When I was younger I used to think a good movie was one that didn't bore me, because I was kind of an unbearable snob who believed that movies were B-grade art, and good film was at best still in the same class as a second rate novel.
But I am always older than I was and a few nights ago I rewatched Capote, which
is a very boring movie based on a first rate novel based on real life, but nevertheless one of my very favourites. Enough of a favourite that I'm going to write an enormous boring blog post about why it's so great. (And if it wasn't obvious, here be spoilers.)
It's a subtle, understated, gorgeous film. One of the things that sets it apart from other run-of-the-mill biopics is the photography - the palette is full of dreamy greys, blues and browns, and both the establishing wide-angle shots and closeups are carefully composed and detailed. There is a stillness to the shots that is accentuated by tiny movements - a train crawling across the Kansas corn fields, smoke rising from a cigarette, an emphatic twirl of Capote's hand.
(The depth of field in this shot is perfect)
One of my favourite details is the use of the Clutter's real family portraits. The Clutter family was murdered by Dick Hickock and Perry Smith, and the crime was the focus of Capote's novel In Cold Blood.

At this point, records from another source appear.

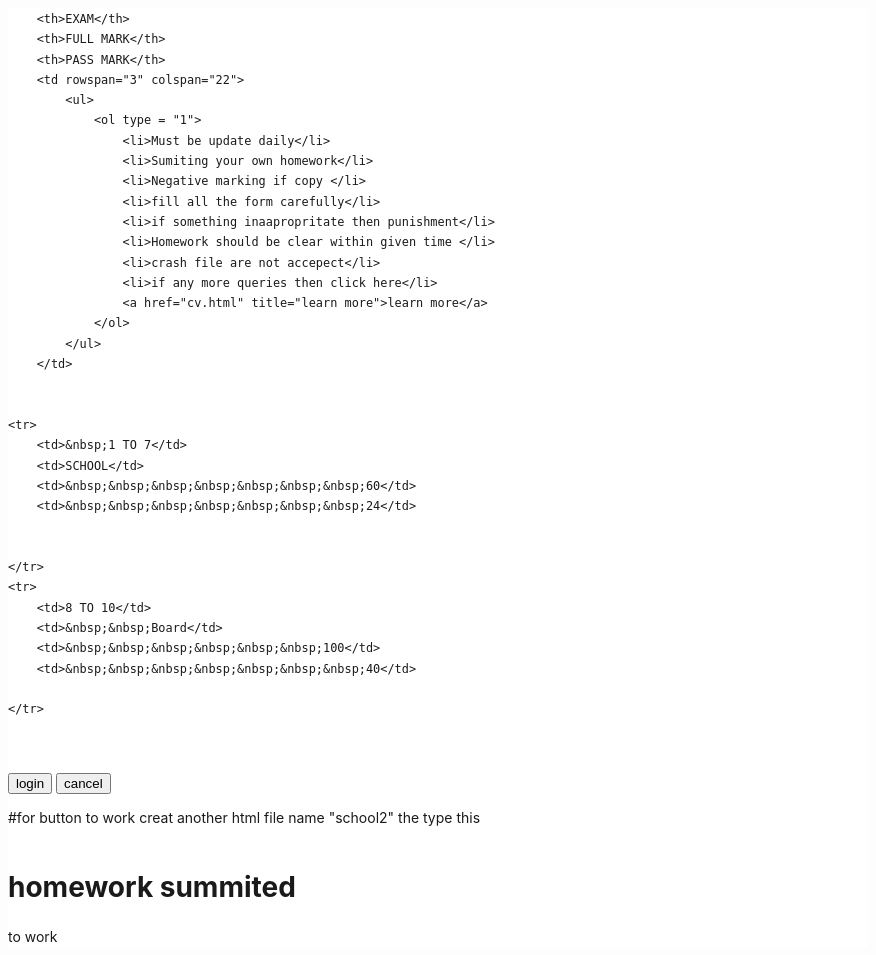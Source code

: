         <th>EXAM</th>
        <th>FULL MARK</th>
        <th>PASS MARK</th>
        <td rowspan="3" colspan="22">
            <ul>
                <ol type = "1">
                    <li>Must be update daily</li>
                    <li>Sumiting your own homework</li>
                    <li>Negative marking if copy </li>
                    <li>fill all the form carefully</li>
                    <li>if something inaapropritate then punishment</li>
                    <li>Homework should be clear within given time </li>
                    <li>crash file are not accepect</li>
                    <li>if any more queries then click here</li>
                    <a href="cv.html" title="learn more">learn more</a>
                </ol>
            </ul>
        </td>
  

    <tr>
        <td>&nbsp;1 TO 7</td>
        <td>SCHOOL</td>
        <td>&nbsp;&nbsp;&nbsp;&nbsp;&nbsp;&nbsp;&nbsp;60</td>
        <td>&nbsp;&nbsp;&nbsp;&nbsp;&nbsp;&nbsp;&nbsp;24</td>
      
    
    </tr>
    <tr>
        <td>8 TO 10</td>
        <td>&nbsp;&nbsp;Board</td>
        <td>&nbsp;&nbsp;&nbsp;&nbsp;&nbsp;&nbsp;100</td>
        <td>&nbsp;&nbsp;&nbsp;&nbsp;&nbsp;&nbsp;&nbsp;40</td>
    
    </tr>
</table>
<br>
<br>
<input type="submit" name="login" value="login">
<input type="reset" name="cancel" value="cancel">

</form>
</body>
</head>
</html>

#for button to work creat another html file name "school2" the type this <h1>homework summited</h1> to work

^^ And this shot from the beginning of the movie, where Capote cuts a clipping from the newspaper story about the crime. It only lasts a few seconds, but sums up how Capote intends to relate to Holcomb and the Clutters: he expects to walk in the town and nip out a neat, discrete story that he can fold up and take with him back to New York. Instead he gets drawn in and inextricably, messily enmeshed with the story.
The other thing that sets Capote apart is how deeply unlikable Hoffman's portrayal of the titular character is. In this movie Truman Capote is a self-centred, dishonest, and capricious drunk, who gets what he wants from people through bribery and manipulation.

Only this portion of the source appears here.